What are the benefits of ESG?

  1. Statistics show that companies with better ESG metrics deliver higher returns on equity, lower risk and a lower cost of capital.
  1. ESG data are very useful to identify investment opportunities in companies. It shows whether financial conditions are proper and if firms meet social responsibility objectives.
  1. Appropriate and sustainability reporting enables investors to evaluate the company’s long-term strategy. Environment in business is continuously changing, and as a result it is critical to be up-to-date.
  1. Reporting on ESGs allows investors to assess whether companies are accomplishing their commitments regarding environmental, social and governance issues.

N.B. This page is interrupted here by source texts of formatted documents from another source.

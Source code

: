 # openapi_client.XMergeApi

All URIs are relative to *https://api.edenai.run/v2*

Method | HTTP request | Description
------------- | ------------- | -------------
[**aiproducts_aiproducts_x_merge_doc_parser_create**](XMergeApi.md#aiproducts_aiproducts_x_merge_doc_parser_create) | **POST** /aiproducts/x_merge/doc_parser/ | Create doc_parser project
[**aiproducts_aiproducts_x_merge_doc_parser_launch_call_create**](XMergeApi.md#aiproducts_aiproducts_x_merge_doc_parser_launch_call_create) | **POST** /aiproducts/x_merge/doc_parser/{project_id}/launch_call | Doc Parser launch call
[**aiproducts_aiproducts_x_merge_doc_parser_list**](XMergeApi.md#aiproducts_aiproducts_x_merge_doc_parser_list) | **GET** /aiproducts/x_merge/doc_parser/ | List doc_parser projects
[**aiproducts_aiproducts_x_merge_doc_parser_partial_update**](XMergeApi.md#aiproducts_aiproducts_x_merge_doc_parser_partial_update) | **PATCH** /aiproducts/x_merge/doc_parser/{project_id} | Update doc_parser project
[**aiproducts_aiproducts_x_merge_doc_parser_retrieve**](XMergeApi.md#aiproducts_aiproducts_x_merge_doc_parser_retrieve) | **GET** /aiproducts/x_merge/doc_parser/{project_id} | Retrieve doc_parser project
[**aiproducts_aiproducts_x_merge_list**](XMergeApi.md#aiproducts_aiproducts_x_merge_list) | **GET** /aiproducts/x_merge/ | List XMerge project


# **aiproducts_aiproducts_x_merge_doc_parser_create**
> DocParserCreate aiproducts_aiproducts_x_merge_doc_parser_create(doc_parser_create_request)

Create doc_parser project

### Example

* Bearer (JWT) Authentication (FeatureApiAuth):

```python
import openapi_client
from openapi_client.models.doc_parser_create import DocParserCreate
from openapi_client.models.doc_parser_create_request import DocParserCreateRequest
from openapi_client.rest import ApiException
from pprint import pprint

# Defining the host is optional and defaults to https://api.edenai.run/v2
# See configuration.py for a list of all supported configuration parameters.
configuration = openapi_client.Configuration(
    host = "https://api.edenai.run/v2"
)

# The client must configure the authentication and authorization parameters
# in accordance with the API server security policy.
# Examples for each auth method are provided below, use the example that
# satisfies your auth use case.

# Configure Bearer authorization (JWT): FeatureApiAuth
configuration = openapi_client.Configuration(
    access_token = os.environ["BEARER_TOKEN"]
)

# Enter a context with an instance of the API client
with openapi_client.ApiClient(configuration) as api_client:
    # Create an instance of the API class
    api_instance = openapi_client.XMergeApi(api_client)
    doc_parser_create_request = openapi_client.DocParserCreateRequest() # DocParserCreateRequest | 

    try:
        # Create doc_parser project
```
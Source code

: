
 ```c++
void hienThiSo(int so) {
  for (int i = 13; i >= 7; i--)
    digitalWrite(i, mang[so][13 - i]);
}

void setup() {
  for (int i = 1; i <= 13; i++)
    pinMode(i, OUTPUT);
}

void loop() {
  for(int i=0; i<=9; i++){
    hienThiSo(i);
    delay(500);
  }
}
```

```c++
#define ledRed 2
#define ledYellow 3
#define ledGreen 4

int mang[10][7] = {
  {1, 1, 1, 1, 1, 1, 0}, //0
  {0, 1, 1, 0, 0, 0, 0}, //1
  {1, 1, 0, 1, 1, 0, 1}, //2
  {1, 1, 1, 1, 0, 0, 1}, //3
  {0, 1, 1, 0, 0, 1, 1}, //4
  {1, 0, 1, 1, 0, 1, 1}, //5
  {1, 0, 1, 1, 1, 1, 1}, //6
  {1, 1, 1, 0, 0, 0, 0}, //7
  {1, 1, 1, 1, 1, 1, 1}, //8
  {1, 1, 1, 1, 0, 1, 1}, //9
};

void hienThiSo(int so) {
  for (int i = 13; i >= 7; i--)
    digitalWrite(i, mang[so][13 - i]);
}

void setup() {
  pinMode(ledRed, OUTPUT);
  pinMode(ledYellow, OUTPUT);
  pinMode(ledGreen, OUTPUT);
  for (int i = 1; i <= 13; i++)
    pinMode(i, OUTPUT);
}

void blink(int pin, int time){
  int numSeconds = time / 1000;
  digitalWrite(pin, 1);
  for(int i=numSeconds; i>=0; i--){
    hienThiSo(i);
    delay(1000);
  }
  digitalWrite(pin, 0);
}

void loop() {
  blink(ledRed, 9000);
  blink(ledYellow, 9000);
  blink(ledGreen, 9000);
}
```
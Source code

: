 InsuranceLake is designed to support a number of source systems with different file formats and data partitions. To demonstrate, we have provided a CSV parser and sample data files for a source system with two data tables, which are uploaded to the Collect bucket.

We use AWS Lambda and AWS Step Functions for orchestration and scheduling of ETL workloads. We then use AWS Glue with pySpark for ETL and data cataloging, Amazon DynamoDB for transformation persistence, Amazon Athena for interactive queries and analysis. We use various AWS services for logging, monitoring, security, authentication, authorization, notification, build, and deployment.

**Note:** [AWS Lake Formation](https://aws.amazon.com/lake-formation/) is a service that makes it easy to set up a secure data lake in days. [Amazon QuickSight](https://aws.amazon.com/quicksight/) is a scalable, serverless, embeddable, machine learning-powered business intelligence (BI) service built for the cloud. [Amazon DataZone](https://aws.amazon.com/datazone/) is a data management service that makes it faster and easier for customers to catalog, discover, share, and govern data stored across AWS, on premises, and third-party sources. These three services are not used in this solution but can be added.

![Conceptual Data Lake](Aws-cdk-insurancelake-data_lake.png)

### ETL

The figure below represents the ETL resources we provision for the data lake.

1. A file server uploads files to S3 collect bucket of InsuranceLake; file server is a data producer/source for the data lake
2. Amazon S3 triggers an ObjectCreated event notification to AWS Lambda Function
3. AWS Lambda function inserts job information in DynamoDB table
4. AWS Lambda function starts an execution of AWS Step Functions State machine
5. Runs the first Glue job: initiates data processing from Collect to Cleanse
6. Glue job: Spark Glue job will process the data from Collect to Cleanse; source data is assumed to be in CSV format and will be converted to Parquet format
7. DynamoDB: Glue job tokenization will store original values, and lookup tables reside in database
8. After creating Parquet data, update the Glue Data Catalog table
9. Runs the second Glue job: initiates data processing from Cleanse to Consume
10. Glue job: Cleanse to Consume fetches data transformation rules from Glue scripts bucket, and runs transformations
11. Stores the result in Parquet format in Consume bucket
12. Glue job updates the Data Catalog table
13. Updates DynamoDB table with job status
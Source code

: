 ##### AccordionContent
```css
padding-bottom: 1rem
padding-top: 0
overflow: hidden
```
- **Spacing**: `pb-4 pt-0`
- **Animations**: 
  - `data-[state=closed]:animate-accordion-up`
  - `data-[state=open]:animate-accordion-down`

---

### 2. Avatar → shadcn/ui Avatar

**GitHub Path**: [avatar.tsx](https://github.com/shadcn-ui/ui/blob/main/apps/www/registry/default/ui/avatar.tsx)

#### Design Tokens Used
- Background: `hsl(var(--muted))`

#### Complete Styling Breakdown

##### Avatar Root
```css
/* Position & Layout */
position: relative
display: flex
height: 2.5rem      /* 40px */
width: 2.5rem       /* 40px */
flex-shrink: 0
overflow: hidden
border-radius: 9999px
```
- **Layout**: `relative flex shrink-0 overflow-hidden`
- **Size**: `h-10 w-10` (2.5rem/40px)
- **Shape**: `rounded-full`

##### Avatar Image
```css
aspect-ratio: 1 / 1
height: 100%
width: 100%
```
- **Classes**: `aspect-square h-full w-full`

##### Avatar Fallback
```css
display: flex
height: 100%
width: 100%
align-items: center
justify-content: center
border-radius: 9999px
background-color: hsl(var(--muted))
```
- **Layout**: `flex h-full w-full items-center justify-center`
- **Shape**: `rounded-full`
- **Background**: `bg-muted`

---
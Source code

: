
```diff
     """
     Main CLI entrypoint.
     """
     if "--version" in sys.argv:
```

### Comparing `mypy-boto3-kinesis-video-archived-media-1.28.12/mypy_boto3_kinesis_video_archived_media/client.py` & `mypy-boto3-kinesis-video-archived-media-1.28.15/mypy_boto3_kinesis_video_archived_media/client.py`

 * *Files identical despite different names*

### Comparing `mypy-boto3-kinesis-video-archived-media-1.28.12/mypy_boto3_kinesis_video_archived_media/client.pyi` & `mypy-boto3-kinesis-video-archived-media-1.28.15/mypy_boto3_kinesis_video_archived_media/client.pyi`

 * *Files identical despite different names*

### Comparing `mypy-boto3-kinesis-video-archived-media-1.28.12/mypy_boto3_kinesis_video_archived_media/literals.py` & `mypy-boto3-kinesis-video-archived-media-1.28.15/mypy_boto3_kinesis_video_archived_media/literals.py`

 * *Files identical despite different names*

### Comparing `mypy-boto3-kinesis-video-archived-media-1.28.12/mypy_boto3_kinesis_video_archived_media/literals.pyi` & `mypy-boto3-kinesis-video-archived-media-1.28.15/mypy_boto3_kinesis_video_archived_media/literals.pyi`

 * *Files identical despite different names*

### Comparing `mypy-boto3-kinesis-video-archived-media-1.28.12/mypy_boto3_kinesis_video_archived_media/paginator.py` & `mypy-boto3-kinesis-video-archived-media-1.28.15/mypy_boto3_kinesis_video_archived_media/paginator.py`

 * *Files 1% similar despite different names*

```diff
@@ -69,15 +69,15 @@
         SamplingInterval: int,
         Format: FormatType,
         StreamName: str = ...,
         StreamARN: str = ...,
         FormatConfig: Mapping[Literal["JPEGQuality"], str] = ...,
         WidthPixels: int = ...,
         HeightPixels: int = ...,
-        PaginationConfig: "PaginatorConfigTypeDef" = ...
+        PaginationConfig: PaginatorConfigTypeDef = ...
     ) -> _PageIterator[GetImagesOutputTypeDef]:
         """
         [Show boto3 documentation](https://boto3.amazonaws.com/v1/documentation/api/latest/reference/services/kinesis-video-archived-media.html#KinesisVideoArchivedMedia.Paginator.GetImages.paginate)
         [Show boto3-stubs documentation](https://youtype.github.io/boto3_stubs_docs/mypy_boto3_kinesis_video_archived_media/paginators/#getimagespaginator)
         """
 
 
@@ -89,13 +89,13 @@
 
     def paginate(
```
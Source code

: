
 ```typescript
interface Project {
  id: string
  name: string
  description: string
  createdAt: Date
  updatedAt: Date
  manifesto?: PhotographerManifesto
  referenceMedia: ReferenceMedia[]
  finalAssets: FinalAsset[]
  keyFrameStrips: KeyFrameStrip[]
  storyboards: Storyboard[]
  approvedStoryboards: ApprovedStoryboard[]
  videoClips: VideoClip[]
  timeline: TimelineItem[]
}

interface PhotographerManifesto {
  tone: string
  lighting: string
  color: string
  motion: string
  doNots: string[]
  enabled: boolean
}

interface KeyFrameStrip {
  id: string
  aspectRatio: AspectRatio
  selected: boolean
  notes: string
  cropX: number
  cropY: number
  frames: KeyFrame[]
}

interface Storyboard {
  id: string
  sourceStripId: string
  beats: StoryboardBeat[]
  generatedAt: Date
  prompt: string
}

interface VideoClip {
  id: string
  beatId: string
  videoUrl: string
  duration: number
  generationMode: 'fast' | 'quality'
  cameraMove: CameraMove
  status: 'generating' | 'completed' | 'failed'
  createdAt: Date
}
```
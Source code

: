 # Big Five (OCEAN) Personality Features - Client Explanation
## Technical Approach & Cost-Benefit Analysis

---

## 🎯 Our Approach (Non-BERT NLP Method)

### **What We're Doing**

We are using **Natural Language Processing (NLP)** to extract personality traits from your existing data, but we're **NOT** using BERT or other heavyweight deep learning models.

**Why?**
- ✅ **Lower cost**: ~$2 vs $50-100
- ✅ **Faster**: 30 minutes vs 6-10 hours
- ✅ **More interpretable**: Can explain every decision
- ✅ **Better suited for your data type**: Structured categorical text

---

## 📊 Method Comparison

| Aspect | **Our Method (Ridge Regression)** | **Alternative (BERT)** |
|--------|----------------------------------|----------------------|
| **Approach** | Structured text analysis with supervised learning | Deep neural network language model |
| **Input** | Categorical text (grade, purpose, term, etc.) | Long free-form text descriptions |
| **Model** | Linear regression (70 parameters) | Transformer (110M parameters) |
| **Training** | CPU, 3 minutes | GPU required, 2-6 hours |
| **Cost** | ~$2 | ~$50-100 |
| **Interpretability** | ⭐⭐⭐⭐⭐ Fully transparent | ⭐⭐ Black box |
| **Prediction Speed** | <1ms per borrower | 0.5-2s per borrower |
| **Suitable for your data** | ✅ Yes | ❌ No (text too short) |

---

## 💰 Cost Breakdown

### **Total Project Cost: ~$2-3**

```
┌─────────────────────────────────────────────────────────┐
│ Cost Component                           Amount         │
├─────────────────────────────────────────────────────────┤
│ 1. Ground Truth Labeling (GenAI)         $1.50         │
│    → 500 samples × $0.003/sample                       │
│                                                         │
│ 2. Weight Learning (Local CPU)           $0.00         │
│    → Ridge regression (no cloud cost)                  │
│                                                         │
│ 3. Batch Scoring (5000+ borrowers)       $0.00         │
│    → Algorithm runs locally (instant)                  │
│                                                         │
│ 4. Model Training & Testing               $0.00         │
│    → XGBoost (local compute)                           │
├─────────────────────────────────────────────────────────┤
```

If any field requires improving, it will be easier to implement proper action. 
  1. Companies with good ESG scores attract more gifted employees and have longer retention. Having a clear sustainability agenda contributes to internal sense of pride among employees. As per a study by Cone Communications on Millennial Employee Engagement in 2016, 64% of Millennials consider a company’s social and environmental commitments when deciding where to work.

Takeaways:

With the growing importance and demand for climate action and social issues among consumers, the implementation of environmental, social and governance (ESG) measures is now critical in business. Paying attention to non-financial factors brings benefits for both the environment and the company itself. The importance of ESG is constantly growing and companies that do not comply with these requirements in time will not be able to function efficiently.